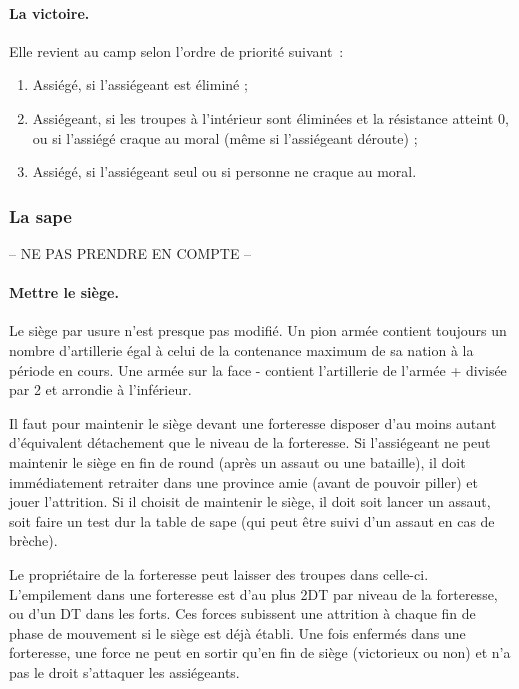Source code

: \paragraph{La victoire.} Elle revient au camp selon l'ordre de priorité suivant~:
\begin{enumerate}
\item Assiégé, si l'assiégeant est éliminé ;
\item Assiégeant, si les troupes à l'intérieur sont éliminées et la résistance atteint 0,
ou si l'assiégé craque au moral
(même si l'assiégeant déroute) ;
\item Assiégé, si l'assiégeant seul ou si personne ne craque au moral.
\end{enumerate}


\subsubsection{La sape}
-- NE PAS PRENDRE EN COMPTE --

\paragraph{Mettre le siège.}
Le siège par usure n'est presque pas modifié. Un pion armée  contient toujours
un nombre d'artillerie égal à celui de la contenance maximum de sa nation à la période en cours.
Une armée sur la face - contient l'artillerie de l'armée + divisée par 2 et arrondie
à l'inférieur.

Il faut pour maintenir le siège devant une forteresse disposer d'au moins autant
d'équivalent détachement que le niveau de la forteresse.
Si l'assiégeant ne peut maintenir le siège en fin de round (après un assaut ou une
bataille), il doit immédiatement retraiter dans une province amie (avant de pouvoir
piller) et jouer l'attrition.
Si il choisit de maintenir le siège, il doit soit lancer un assaut, soit faire
un test dur la table de sape (qui peut être suivi d'un assaut en cas de brèche).

Le propriétaire de la forteresse peut laisser des troupes dans celle-ci.
L'empilement dans une forteresse est d'au plus 2DT par niveau de la
forteresse, ou d'un DT dans les forts. Ces forces subissent une attrition
à chaque fin de phase de mouvement si le siège est déjà
établi. Une fois enfermés dans une forteresse, une force ne peut
en sortir qu'en fin de siège (victorieux ou non) et n'a pas le
droit s'attaquer les assiégeants.

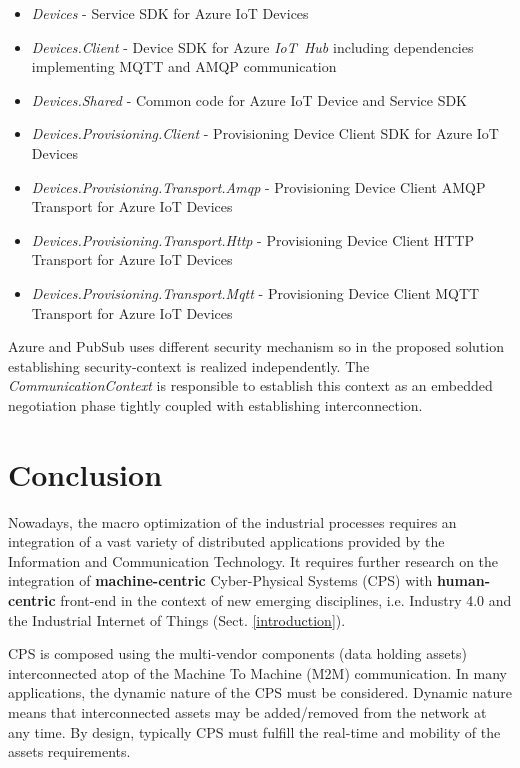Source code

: \documentclass{article}
\begin{document}
\begin{itemize}
      \item \textit{Devices} - Service SDK for Azure IoT Devices
      \item \textit{Devices.Client} - Device SDK for Azure \textit{IoT\ Hub} including dependencies implementing MQTT and AMQP communication
      \item \textit{Devices.Shared} - Common code for Azure IoT Device and Service SDK
      \item \textit{Devices.Provisioning.Client} - Provisioning Device Client SDK for Azure IoT Devices
      \item \textit{Devices.Provisioning.Transport.Amqp} - Provisioning Device Client AMQP Transport for Azure IoT Devices
      \item \textit{Devices.Provisioning.Transport.Http} - Provisioning Device Client HTTP Transport for Azure IoT Devices
      \item \textit{Devices.Provisioning.Transport.Mqtt} - Provisioning Device Client MQTT Transport for Azure IoT Devices
\end{itemize}

Azure and PubSub uses different security mechanism so in the proposed solution establishing security-context is realized independently. The \textit{CommunicationContext} is responsible to establish this context as an embedded negotiation phase tightly coupled with establishing interconnection.

\section{Conclusion}\label{section.conclusion}

Nowadays, the macro optimization of the industrial processes requires an integration of a vast variety of distributed applications provided by the Information and Communication Technology. It requires further research on the integration of \textbf{machine-centric} Cyber-Physical Systems (CPS) with \textbf{human-centric} front-end in the context of new emerging disciplines, i.e. Industry 4.0 and the Industrial Internet of Things (Sect. \ref*{introduction}).

CPS is composed using the multi-vendor components (data holding assets) interconnected atop of the Machine To Machine (M2M) communication. In many applications, the dynamic nature of the CPS must be considered. Dynamic nature means that interconnected assets may be added/removed from the network at any time. By design, typically CPS must fulfill the real-time and mobility of the assets requirements.
\end{document}
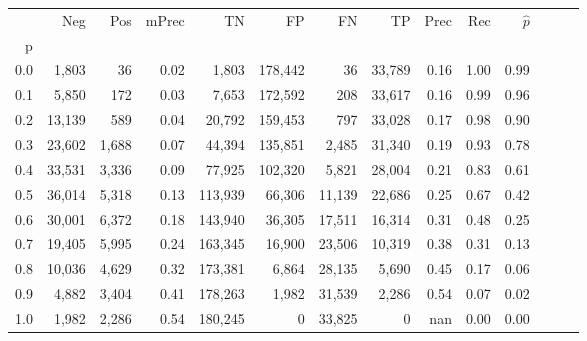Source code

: \begin{tabular}{rrrrrrrrrrrrrr}
\toprule
{} &     Neg &    Pos & mPrec &       TN &       FP &      FN &      TP &  Prec &   Rec & $\hat{p}$ \\
p   &         &        &       &          &          &         &         &       &       &           \\
\midrule
0.0 &   1,803 &     36 &  0.02 &    1,803 &  178,442 &      36 &  33,789 &  0.16 &  1.00 &      0.99 \\
0.1 &   5,850 &    172 &  0.03 &    7,653 &  172,592 &     208 &  33,617 &  0.16 &  0.99 &      0.96 \\
0.2 &  13,139 &    589 &  0.04 &   20,792 &  159,453 &     797 &  33,028 &  0.17 &  0.98 &      0.90 \\
0.3 &  23,602 &  1,688 &  0.07 &   44,394 &  135,851 &   2,485 &  31,340 &  0.19 &  0.93 &      0.78 \\
0.4 &  33,531 &  3,336 &  0.09 &   77,925 &  102,320 &   5,821 &  28,004 &  0.21 &  0.83 &      0.61 \\
0.5 &  36,014 &  5,318 &  0.13 &  113,939 &   66,306 &  11,139 &  22,686 &  0.25 &  0.67 &      0.42 \\
0.6 &  30,001 &  6,372 &  0.18 &  143,940 &   36,305 &  17,511 &  16,314 &  0.31 &  0.48 &      0.25 \\
0.7 &  19,405 &  5,995 &  0.24 &  163,345 &   16,900 &  23,506 &  10,319 &  0.38 &  0.31 &      0.13 \\
0.8 &  10,036 &  4,629 &  0.32 &  173,381 &    6,864 &  28,135 &   5,690 &  0.45 &  0.17 &      0.06 \\
0.9 &   4,882 &  3,404 &  0.41 &  178,263 &    1,982 &  31,539 &   2,286 &  0.54 &  0.07 &      0.02 \\
1.0 &   1,982 &  2,286 &  0.54 &  180,245 &        0 &  33,825 &       0 &   nan &  0.00 &      0.00 \\
\bottomrule
\end{tabular}
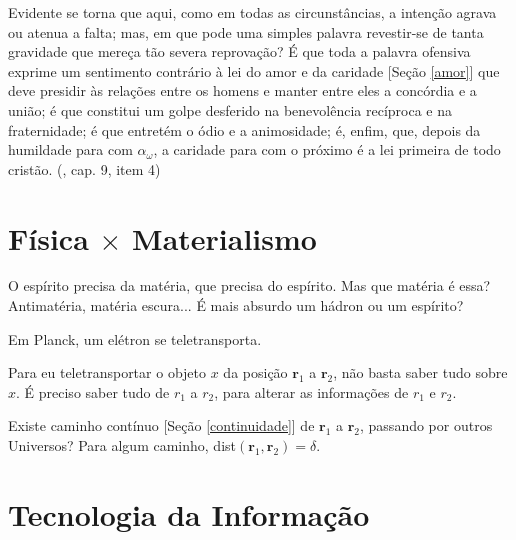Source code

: \documentclass[12pt,a4paper]{article}
\begin{document}
			Evidente se torna que aqui, como em todas as circunst\^ancias, a inten\c{c}\~ao agrava ou atenua a falta; mas, em que pode uma simples palavra revestir-se de tanta gravidade que mere\c{c}a t\~ao severa reprova\c{c}\~ao? \'E que toda a palavra ofensiva\cite{palavrasAtiradas} exprime um sentimento contr\'ario \`a lei do amor e da caridade [Se\c{c}\~ao \ref{amor}] que deve presidir \`as rela\c{c}\~oes entre os homens e manter entre eles a conc\'ordia e a uni\~ao\cite{unidade}; \'e que constitui um golpe desferido na benevol\^encia rec\'iproca e na fraternidade; \'e que entret\'em o \'odio e a animosidade; \'e, enfim, que, depois da humildade para com $ \alpha_\omega $, a caridade para com o pr\'oximo \'e a lei primeira de todo crist\~ao. (\cite{ese}, cap. 9, item 4)

	\section{F\'isica $ \times $ Materialismo}\label{fisica}
		\begin{flushright}
		\end{flushright}

		O esp\'irito precisa da mat\'eria, que precisa do esp\'irito. Mas que mat\'eria \'e essa? Antimat\'eria, mat\'eria escura... \'E mais absurdo um h\'adron ou um esp\'irito?

		\begin{center}




		\end{center}

		Em Planck\cite{planck}, um el\'etron se teletransporta.

		Para eu teletransportar o objeto $x$ da posi\c{c}\~ao $\mathbf{r}_1$ a $\mathbf{r}_2$, n\~ao basta saber tudo sobre $x$. \'E preciso saber tudo de $r_1$ a $r_2$, para alterar as informa\c{c}\~oes de $r_1$ e $r_2$.

		Existe caminho cont\'inuo [Se\c{c}\~ao \ref{continuidade}] de $\mathbf{r}_1$ a $\mathbf{r}_2$, passando por outros Universos? Para algum caminho, dist$(\mathbf{r}_1, \mathbf{r}_2) = \delta $.

	\section{Tecnologia da Informa\c{c}\~ao}
			\begin{flushright}
			\end{flushright}
\end{document}
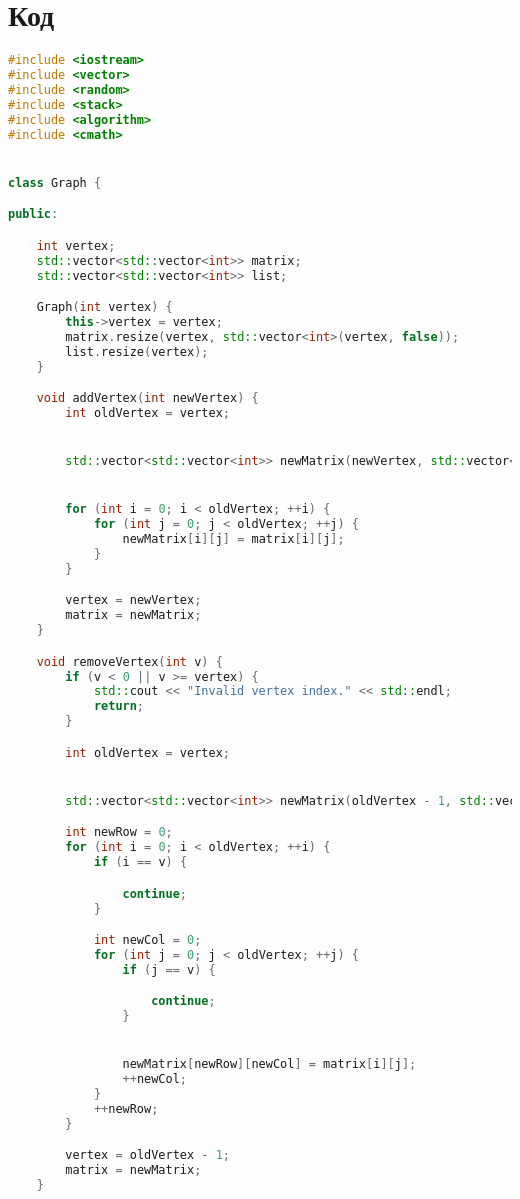 \documentclass{article}
\begin{document}
\section{Код}
\begin {small}
\begin{lstlisting}[language=C++]
#include <iostream>
#include <vector>
#include <random>
#include <stack>
#include <algorithm>
#include <cmath>


class Graph {

public:

    int vertex;
    std::vector<std::vector<int>> matrix;
    std::vector<std::vector<int>> list;

    Graph(int vertex) {
        this->vertex = vertex;
        matrix.resize(vertex, std::vector<int>(vertex, false));
        list.resize(vertex);
    }

    void addVertex(int newVertex) {
        int oldVertex = vertex;


        std::vector<std::vector<int>> newMatrix(newVertex, std::vector<int>(newVertex, false));


        for (int i = 0; i < oldVertex; ++i) {
            for (int j = 0; j < oldVertex; ++j) {
                newMatrix[i][j] = matrix[i][j];
            }
        }

        vertex = newVertex;
        matrix = newMatrix;
    }

    void removeVertex(int v) {
        if (v < 0 || v >= vertex) {
            std::cout << "Invalid vertex index." << std::endl;
            return;
        }

        int oldVertex = vertex;


        std::vector<std::vector<int>> newMatrix(oldVertex - 1, std::vector<int>(oldVertex - 1, false));

        int newRow = 0;
        for (int i = 0; i < oldVertex; ++i) {
            if (i == v) {

                continue;
            }

            int newCol = 0;
            for (int j = 0; j < oldVertex; ++j) {
                if (j == v) {

                    continue;
                }


                newMatrix[newRow][newCol] = matrix[i][j];
                ++newCol;
            }
            ++newRow;
        }

        vertex = oldVertex - 1;
        matrix = newMatrix;
    }



\end{lstlisting}
\end{small}
\end{document}

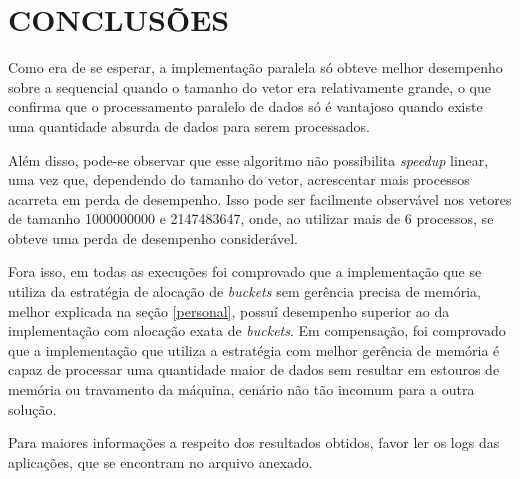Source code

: \section{\normalsize CONCLUSÕES}
	Como era de se esperar, a implementação paralela só obteve melhor desempenho sobre a sequencial quando o tamanho do vetor era relativamente grande, o que confirma que o processamento paralelo de dados só é vantajoso quando existe uma quantidade absurda de dados para serem processados. 
	
	Além disso, pode-se observar que esse algoritmo não possibilita \textit{speedup} linear, uma vez que, dependendo do tamanho do vetor, acrescentar mais processos acarreta em perda de desempenho. Isso pode ser facilmente observável nos vetores de tamanho 1000000000 e 2147483647, onde, ao utilizar mais de 6 processos, se obteve uma perda de desempenho considerável.
	
	Fora isso, em todas as execuções foi comprovado que a implementação que se utiliza da estratégia de alocação de \textit{buckets} sem gerência precisa de memória, melhor explicada na seção \ref{personal}, possuí desempenho superior ao da implementação com alocação exata de \textit{buckets}. Em compensação, foi comprovado que a implementação que utiliza a estratégia com melhor gerência de memória é capaz de processar uma quantidade maior de dados sem resultar em estouros de memória ou travamento da máquina, cenário não tão incomum para a outra solução.
	
	Para maiores informações a respeito dos resultados obtidos, favor ler os logs das aplicações, que se encontram no arquivo anexado.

+++++

Activity —
Return every line above in which the string "include" occurs.

Output for this task —
#include <iostream>
#include <vector>
#include <random>
#include <stack>
#include <algorithm>
#include <cmath>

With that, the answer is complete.